• The problem: Because the copy must hold no pictures, return the data below with all of its words intact.

• Information shown:
################
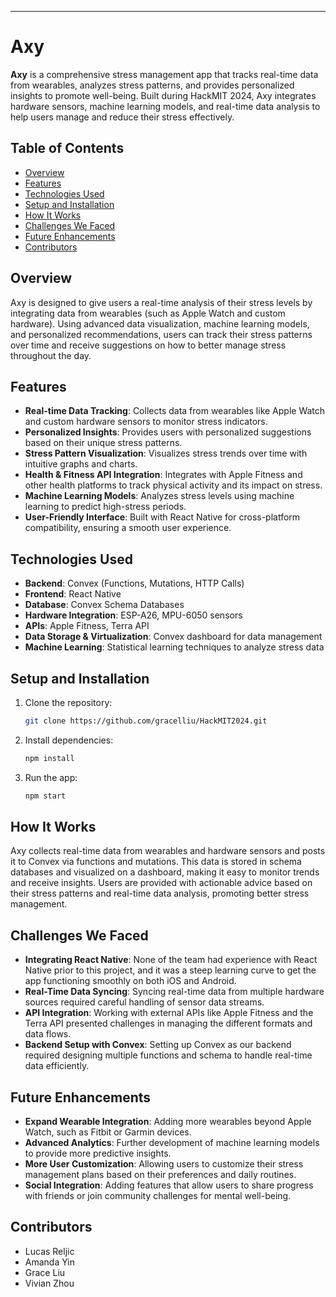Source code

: 

---

# Axy

**Axy** is a comprehensive stress management app that tracks real-time data from wearables, analyzes stress patterns, and provides personalized insights to promote well-being. Built during HackMIT 2024, Axy integrates hardware sensors, machine learning models, and real-time data analysis to help users manage and reduce their stress effectively.

## Table of Contents
- [Overview](#overview)
- [Features](#features)
- [Technologies Used](#technologies-used)
- [Setup and Installation](#setup-and-installation)
- [How It Works](#how-it-works)
- [Challenges We Faced](#challenges-we-faced)
- [Future Enhancements](#future-enhancements)
- [Contributors](#contributors)

## Overview

Axy is designed to give users a real-time analysis of their stress levels by integrating data from wearables (such as Apple Watch and custom hardware). Using advanced data visualization, machine learning models, and personalized recommendations, users can track their stress patterns over time and receive suggestions on how to better manage stress throughout the day.

## Features

- **Real-time Data Tracking**: Collects data from wearables like Apple Watch and custom hardware sensors to monitor stress indicators.
- **Personalized Insights**: Provides users with personalized suggestions based on their unique stress patterns.
- **Stress Pattern Visualization**: Visualizes stress trends over time with intuitive graphs and charts.
- **Health & Fitness API Integration**: Integrates with Apple Fitness and other health platforms to track physical activity and its impact on stress.
- **Machine Learning Models**: Analyzes stress levels using machine learning to predict high-stress periods.
- **User-Friendly Interface**: Built with React Native for cross-platform compatibility, ensuring a smooth user experience.

## Technologies Used

- **Backend**: Convex (Functions, Mutations, HTTP Calls)
- **Frontend**: React Native
- **Database**: Convex Schema Databases
- **Hardware Integration**: ESP-A26, MPU-6050 sensors
- **APIs**: Apple Fitness, Terra API
- **Data Storage & Virtualization**: Convex dashboard for data management
- **Machine Learning**: Statistical learning techniques to analyze stress data

## Setup and Installation

1. Clone the repository:

   ```bash
   git clone https://github.com/gracelliu/HackMIT2024.git
   ```

2. Install dependencies:

   ```bash
   npm install
   ```

3. Run the app:

   ```bash
   npm start
   ```

## How It Works

Axy collects real-time data from wearables and hardware sensors and posts it to Convex via functions and mutations. This data is stored in schema databases and visualized on a dashboard, making it easy to monitor trends and receive insights. Users are provided with actionable advice based on their stress patterns and real-time data analysis, promoting better stress management.

## Challenges We Faced

- **Integrating React Native**: None of the team had experience with React Native prior to this project, and it was a steep learning curve to get the app functioning smoothly on both iOS and Android.
- **Real-Time Data Syncing**: Syncing real-time data from multiple hardware sources required careful handling of sensor data streams.
- **API Integration**: Working with external APIs like Apple Fitness and the Terra API presented challenges in managing the different formats and data flows.
- **Backend Setup with Convex**: Setting up Convex as our backend required designing multiple functions and schema to handle real-time data efficiently.

## Future Enhancements

- **Expand Wearable Integration**: Adding more wearables beyond Apple Watch, such as Fitbit or Garmin devices.
- **Advanced Analytics**: Further development of machine learning models to provide more predictive insights.
- **More User Customization**: Allowing users to customize their stress management plans based on their preferences and daily routines.
- **Social Integration**: Adding features that allow users to share progress with friends or join community challenges for mental well-being.

## Contributors

- Lucas Reljic 
- Amanda Yin 
- Grace Liu 
- Vivian Zhou 

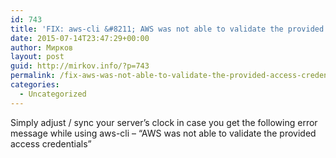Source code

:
 ```yaml
---
id: 743
title: 'FIX: aws-cli &#8211; AWS was not able to validate the provided access credentials'
date: 2015-07-14T23:47:29+00:00
author: Мирков
layout: post
guid: http://mirkov.info/?p=743
permalink: /fix-aws-was-not-able-to-validate-the-provided-access-credentials/
categories:
  - Uncategorized
---
```

Simply adjust / sync your server&#8217;s clock in case you get the following error message while using aws-cli &#8211; &#8220;AWS was not able to validate the provided access credentials&#8221;
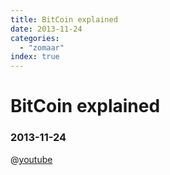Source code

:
 ```yaml
---
title: BitCoin explained
date: 2013-11-24
categories:
  - "zomaar"
index: true
---
```

# BitCoin explained
### 2013-11-24

@[youtube](SEbCbp1vc9Y)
################
• Completed exercise:
Source code

: 

---

# Axy

**Axy** is a comprehensive stress management app that tracks real-time data from wearables, analyzes stress patterns, and provides personalized insights to promote well-being. Built during HackMIT 2024, Axy integrates hardware sensors, machine learning models, and real-time data analysis to help users manage and reduce their stress effectively.

## Table of Contents
- [Overview](#overview)
- [Features](#features)
- [Technologies Used](#technologies-used)
- [Setup and Installation](#setup-and-installation)
- [How It Works](#how-it-works)
- [Challenges We Faced](#challenges-we-faced)
- [Future Enhancements](#future-enhancements)
- [Contributors](#contributors)

## Overview

Axy is designed to give users a real-time analysis of their stress levels by integrating data from wearables (such as Apple Watch and custom hardware). Using advanced data visualization, machine learning models, and personalized recommendations, users can track their stress patterns over time and receive suggestions on how to better manage stress throughout the day.

## Features

- **Real-time Data Tracking**: Collects data from wearables like Apple Watch and custom hardware sensors to monitor stress indicators.
- **Personalized Insights**: Provides users with personalized suggestions based on their unique stress patterns.
- **Stress Pattern Visualization**: Visualizes stress trends over time with intuitive graphs and charts.
- **Health & Fitness API Integration**: Integrates with Apple Fitness and other health platforms to track physical activity and its impact on stress.
- **Machine Learning Models**: Analyzes stress levels using machine learning to predict high-stress periods.
- **User-Friendly Interface**: Built with React Native for cross-platform compatibility, ensuring a smooth user experience.

## Technologies Used

- **Backend**: Convex (Functions, Mutations, HTTP Calls)
- **Frontend**: React Native
- **Database**: Convex Schema Databases
- **Hardware Integration**: ESP-A26, MPU-6050 sensors
- **APIs**: Apple Fitness, Terra API
- **Data Storage & Virtualization**: Convex dashboard for data management
- **Machine Learning**: Statistical learning techniques to analyze stress data

## Setup and Installation

1. Clone the repository:

   ```bash
   git clone https://github.com/gracelliu/HackMIT2024.git
   ```

2. Install dependencies:

   ```bash
   npm install
   ```

3. Run the app:

   ```bash
   npm start
   ```

## How It Works

Axy collects real-time data from wearables and hardware sensors and posts it to Convex via functions and mutations. This data is stored in schema databases and visualized on a dashboard, making it easy to monitor trends and receive insights. Users are provided with actionable advice based on their stress patterns and real-time data analysis, promoting better stress management.

## Challenges We Faced

- **Integrating React Native**: None of the team had experience with React Native prior to this project, and it was a steep learning curve to get the app functioning smoothly on both iOS and Android.
- **Real-Time Data Syncing**: Syncing real-time data from multiple hardware sources required careful handling of sensor data streams.
- **API Integration**: Working with external APIs like Apple Fitness and the Terra API presented challenges in managing the different formats and data flows.
- **Backend Setup with Convex**: Setting up Convex as our backend required designing multiple functions and schema to handle real-time data efficiently.

## Future Enhancements

- **Expand Wearable Integration**: Adding more wearables beyond Apple Watch, such as Fitbit or Garmin devices.
- **Advanced Analytics**: Further development of machine learning models to provide more predictive insights.
- **More User Customization**: Allowing users to customize their stress management plans based on their preferences and daily routines.
- **Social Integration**: Adding features that allow users to share progress with friends or join community challenges for mental well-being.

## Contributors

- Lucas Reljic 
- Amanda Yin 
- Grace Liu 
- Vivian Zhou 

Source code

:
 ```yaml
---
id: 743
title: 'FIX: aws-cli &#8211; AWS was not able to validate the provided access credentials'
date: 2015-07-14T23:47:29+00:00
author: Мирков
layout: post
guid: http://mirkov.info/?p=743
permalink: /fix-aws-was-not-able-to-validate-the-provided-access-credentials/
categories:
  - Uncategorized
---
```

Simply adjust / sync your server&#8217;s clock in case you get the following error message while using aws-cli &#8211; &#8220;AWS was not able to validate the provided access credentials&#8221;
Source code

:
 ```yaml
---
title: BitCoin explained
date: 2013-11-24
categories:
  - "zomaar"
index: true
---
```

# BitCoin explained
### 2013-11-24

@[youtube](SEbCbp1vc9Y)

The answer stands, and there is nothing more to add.